If you haven’t seen success yet, it might not be the goal you set or the people keeping you from making it happen. The problem might be your own ego. Quora user Kane Harry’s answer:
“Because you think you are more intelligent. Because intelligence does not show through what you have learned, but through the way you live.”
Don’t be afraid to ask for help from those around you. Just because the success is all yours, it doesn’t mean you have to earn it on your own. Every entrepreneur, artist, or politician has dozens of people to thank for their success.
Quora user Elaine Sihera also had some ideas on goal-setting. She writes that you could be setting unrealistic goals for yourself:
“Often, this is an attempt to seek approval and attain the unreachable. However, as you may not be quite ready for them, such actions mainly encourage you to procrastinate and to lower your achievement rate. They also increase your disappointment and confirm your negative fears.”
By setting smaller goals, you’ll find it easier to achieve them, giving you a sense of success. And little by little, those goals will get bigger. The biggest businesses had remarkably humble goals when they started out ( Amazon was an online bookstore, and Facebook was a glorified college dating site).

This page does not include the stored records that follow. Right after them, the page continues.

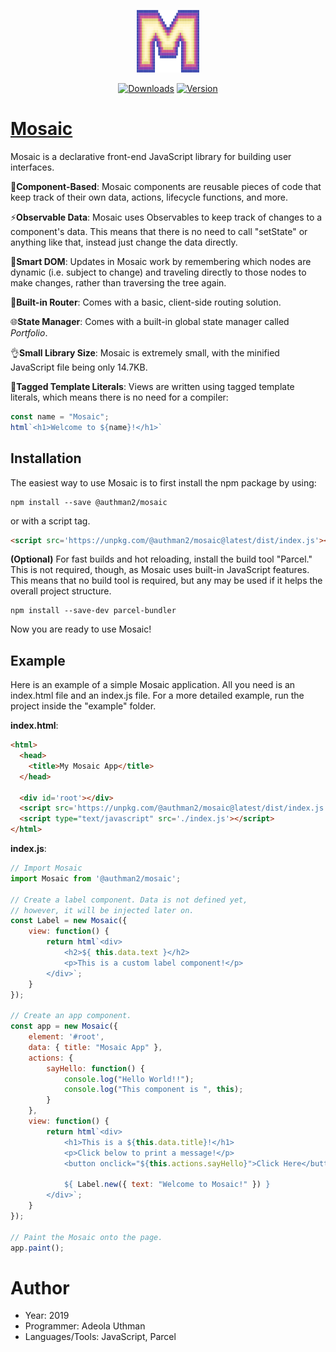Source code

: <p align="center"><a href="https://mosaicjs.herokuapp.com" target="_blank" rel="noopener noreferrer"><img width="100" height="100" src="./MosaicLogo.png" alt="Mosaic logo"></a></p>
<p align="center">
  <a href="https://npmcharts.com/compare/@authman2/mosaic?minimal=true"><img src="https://img.shields.io/npm/dm/@authman2/mosaic.svg" alt="Downloads"></a>
  <a href="https://www.npmjs.com/package/@authman2/mosaic"><img src="https://img.shields.io/npm/v/@authman2/mosaic.svg" alt="Version"></a>
</p>

# <a target='_blank' rel='noopener noreferrer' href='https://mosaicjs.herokuapp.com'>Mosaic</a>
Mosaic is a declarative front-end JavaScript library for building user interfaces.

:diamond_shape_with_a_dot_inside:**Component-Based**: Mosaic components are reusable pieces of code that keep track of their own data, actions, lifecycle functions, and more.

⚡️**Observable Data**: Mosaic uses Observables to keep track of changes to a component's data. This means 
that there is no need to call "setState" or anything like that, instead just change the data directly.

🧠**Smart DOM**: Updates in Mosaic work by remembering which nodes are dynamic (i.e. subject to change) and traveling directly to those nodes to make changes, rather than traversing the tree again.

🔀**Built-in Router**: Comes with a basic, client-side routing solution.

🌐**State Manager**: Comes with a built-in global state manager called *Portfolio*.

👌**Small Library Size**: Mosaic is extremely small, with the minified JavaScript file being only 14.7KB.

🔖**Tagged Template Literals**: Views are written using tagged template literals, which means there is no need for a compiler:
```javascript
const name = "Mosaic";
html`<h1>Welcome to ${name}!</h1>`
```

## Installation
The easiest way to use Mosaic is to first install the npm package by using:
```shell
npm install --save @authman2/mosaic
```
or with a script tag.
```html
<script src='https://unpkg.com/@authman2/mosaic@latest/dist/index.js'></script>
```
**(Optional)** For fast builds and hot reloading, install the build tool "Parcel." This is not required, though, as Mosaic uses built-in JavaScript features. This means that no build tool is required, but any may be used if it helps the overall project structure.
```shell
npm install --save-dev parcel-bundler
```
Now you are ready to use Mosaic!

## Example
Here is an example of a simple Mosaic application. All you need is an index.html file and an index.js file.
For a more detailed example, run the project inside the "example" folder.

**index.html**:
```html
<html>
  <head>
    <title>My Mosaic App</title>
  </head>
    
  <div id='root'></div>
  <script src='https://unpkg.com/@authman2/mosaic@latest/dist/index.js'></script>
  <script type="text/javascript" src='./index.js'></script>
</html>
```
**index.js**:
```js
// Import Mosaic
import Mosaic from '@authman2/mosaic';

// Create a label component. Data is not defined yet,
// however, it will be injected later on.
const Label = new Mosaic({
    view: function() {
        return html`<div>
            <h2>${ this.data.text }</h2>
            <p>This is a custom label component!</p>
        </div>`;
    }
});

// Create an app component.
const app = new Mosaic({
    element: '#root',
    data: { title: "Mosaic App" },
    actions: {
        sayHello: function() {
            console.log("Hello World!!");
            console.log("This component is ", this);
        }
    },
    view: function() {
        return html`<div>
            <h1>This is a ${this.data.title}!</h1>
            <p>Click below to print a message!</p>
            <button onclick="${this.actions.sayHello}">Click Here</button>

            ${ Label.new({ text: "Welcome to Mosaic!" }) }
        </div>`;
    }
});

// Paint the Mosaic onto the page.
app.paint();
```

# Author
- Year: 2019
- Programmer: Adeola Uthman
- Languages/Tools: JavaScript, Parcel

Along similar lines, Quora user Zsolt Hermann says you might not be inspired anymore. He writes:
“All of these problems — finding worthy, realistic, all-important goals, receiving the necessary support, inspiration all the time, and finding the necessary mutually responsible, mutually complementing interconnections — can be solved in the right, purposeful, mutually supportive environment.”
The reason you’ve run out of inspiration could be your environment, according to Hermann. Take another look at the people around you. Are they supportive? Do they believe in your big idea, career, or creative endeavor? If not, they may not be invested in your success. Instead, make lasting connections with people who are.